Is it just me, or does it seem as if spammers have declared war on the entire internet? Depending on whom you ask, spam accounts for anywhere from 40% to 80% of all email traffic worldwide. I certainly can believe those numbers. Every morning, I wake up to see 50 or more emails sitting on the server. After weeding out the pitches for v 1 a g r a, 100% SUPER DUPER HARDCORE pr0n, bodily organ enhancements, and desperate pleas for assistance in moving enormous sums of money for Munbhadi Khalahari, son of the late, unlamented dictator of Lower Mandibia, perhaps five or six of those emails are real messages.
Every other news article on the internet these days concerns spam. Articles about the contents of spam. Articles about spammers. Articles about antispammers. Articles about filtering. Articles about legislation. Articles about spam installing viruses that send even more spam! Go to news.google.com and plug the word "spam" into the search box and see for yourself.
Why do spammers continue to send their garbage in such staggering amounts? Because, unfortunately, some people are stupid enough to buy from them. As Paul Myers once said, "Spammers exist because people buy from them. It typically takes from 1,000 to 10,000 spams to make one sale. If you buy from a spammer, you are PERSONALLY responsible for the next 1,000 to 10,000 spams sent... Including the porn spam sent to your kids."
It's like the drug war, as long as someone is stupid enough to buy what they're peddling, it will never be stopped and the so-called "War on Drugs" will never be won. Unfortunately, there is no way to pass a law against stupidity, no matter how nice the world would be if we could. What's really sad is that the fact that even if you do try to buy whatever is being pitched, often it is nothing but a scam.
The problem is so bad now, that companies that send legitimate email in large quantities are finding it extremely difficult to do so. Between spam filtering services, ISPs unwilling to host large mailing lists, inboxes crammed full so full of spam that legitimate email bounces, and the perception that all email marketing is spam, it's becoming hard to make a buck using the internet's "killer app". Online merchants find it next to impossible to find people willing to voluntarily receive legitimate marketing emails.
Stop rolling your eyes. There is such a thing as legitimate email marketing. Email should be the perfect way for businesses to keep past customers coming back over time. Let's take Barnes & Nobles for instance. I bought a couple of books from their online store several months ago. On the buying page, there was the ubiquitous "I would like to receive updates...." option.

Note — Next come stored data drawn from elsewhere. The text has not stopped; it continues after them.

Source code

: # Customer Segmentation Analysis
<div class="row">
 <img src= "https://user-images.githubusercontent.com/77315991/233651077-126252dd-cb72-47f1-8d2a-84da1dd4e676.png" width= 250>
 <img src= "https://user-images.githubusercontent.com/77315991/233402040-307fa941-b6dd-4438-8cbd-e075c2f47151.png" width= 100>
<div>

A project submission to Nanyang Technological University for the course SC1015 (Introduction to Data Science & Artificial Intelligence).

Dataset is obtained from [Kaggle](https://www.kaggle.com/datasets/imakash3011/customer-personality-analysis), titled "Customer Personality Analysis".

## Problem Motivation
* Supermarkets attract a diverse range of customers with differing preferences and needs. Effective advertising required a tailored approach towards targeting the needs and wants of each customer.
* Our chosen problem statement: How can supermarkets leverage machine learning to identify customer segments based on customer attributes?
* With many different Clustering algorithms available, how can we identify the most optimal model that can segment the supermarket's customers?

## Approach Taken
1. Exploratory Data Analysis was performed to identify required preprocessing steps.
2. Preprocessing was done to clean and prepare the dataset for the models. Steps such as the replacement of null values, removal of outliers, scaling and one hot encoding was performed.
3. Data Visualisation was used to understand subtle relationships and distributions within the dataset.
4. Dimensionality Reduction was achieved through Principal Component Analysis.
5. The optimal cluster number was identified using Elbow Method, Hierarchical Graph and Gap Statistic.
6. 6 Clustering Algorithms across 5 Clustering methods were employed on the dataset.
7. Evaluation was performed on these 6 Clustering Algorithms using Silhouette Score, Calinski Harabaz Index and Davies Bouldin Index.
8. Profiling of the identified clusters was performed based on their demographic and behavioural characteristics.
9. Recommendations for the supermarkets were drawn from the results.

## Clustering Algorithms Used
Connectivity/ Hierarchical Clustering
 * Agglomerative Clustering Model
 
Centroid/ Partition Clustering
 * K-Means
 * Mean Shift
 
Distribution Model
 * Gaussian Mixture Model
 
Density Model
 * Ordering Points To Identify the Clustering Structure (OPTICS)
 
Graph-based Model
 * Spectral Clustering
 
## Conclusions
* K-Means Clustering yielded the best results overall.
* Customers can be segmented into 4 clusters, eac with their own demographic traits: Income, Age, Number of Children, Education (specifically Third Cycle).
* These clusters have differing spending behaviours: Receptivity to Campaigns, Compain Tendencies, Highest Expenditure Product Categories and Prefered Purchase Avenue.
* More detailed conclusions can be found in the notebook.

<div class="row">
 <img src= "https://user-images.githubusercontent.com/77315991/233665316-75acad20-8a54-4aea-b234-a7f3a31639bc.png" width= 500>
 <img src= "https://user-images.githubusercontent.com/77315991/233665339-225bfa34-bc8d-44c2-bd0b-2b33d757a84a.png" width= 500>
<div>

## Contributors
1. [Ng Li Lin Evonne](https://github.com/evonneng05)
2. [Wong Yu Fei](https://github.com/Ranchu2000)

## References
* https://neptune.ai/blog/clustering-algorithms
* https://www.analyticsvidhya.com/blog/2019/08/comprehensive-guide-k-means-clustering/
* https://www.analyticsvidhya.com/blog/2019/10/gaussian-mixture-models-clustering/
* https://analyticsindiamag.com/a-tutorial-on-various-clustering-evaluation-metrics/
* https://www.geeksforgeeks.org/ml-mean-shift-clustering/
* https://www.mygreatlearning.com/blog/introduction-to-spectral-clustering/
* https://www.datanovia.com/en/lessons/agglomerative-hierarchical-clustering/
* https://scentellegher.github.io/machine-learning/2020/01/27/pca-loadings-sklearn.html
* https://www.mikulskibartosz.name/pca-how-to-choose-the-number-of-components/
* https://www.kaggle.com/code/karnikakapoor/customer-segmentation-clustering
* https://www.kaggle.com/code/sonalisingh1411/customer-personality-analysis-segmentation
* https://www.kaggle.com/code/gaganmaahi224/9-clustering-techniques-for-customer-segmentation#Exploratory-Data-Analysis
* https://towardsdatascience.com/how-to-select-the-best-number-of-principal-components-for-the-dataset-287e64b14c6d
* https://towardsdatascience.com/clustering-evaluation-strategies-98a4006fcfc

Since B & N was courteous to leave that box unchecked by default and declare in clear terms that the address would not be provided to anyone else, I checked it to see what would happen. To date, no one but Barnes & Nobles has ever used that particular email address. About once every two weeks, they send an email announcing several books that have been discounted.
That's an ad, yes, but who cares? I like books, I'm a customer, and sooner or later a book I want will be among those discounted. That is how email marketing is supposed to work. Unfortunately for companies who would occasionally like to lure a former customer back to the web site, the overwhelming majority of people will leave that box unchecked. Even if people believe the web site's promise never to provide their email address to anyone else, who wants to agree voluntarily to ads in their email when they already receive dozens of unwanted ads a day?
Chris Pirillo declared recently that the age of the email newsletter is coming to an end. Considering that his business was built around, made famous by, and continues to exist because of the different Lockergnome newsletters, that's a chilling statement.
It's not something that I particularly want to hear either. I like my newsletter. I like the fact that thousands of people are signed up to it, all of their own free will. I like ranting at the world. To judge by the relatively small amount of flame mail I receive each week, many of you agree with my rantings. But, because of scumbag spammers, things are taking place that have the real potential to make email unusable for people like me who distribute email to thousands of people for legitimate reasons.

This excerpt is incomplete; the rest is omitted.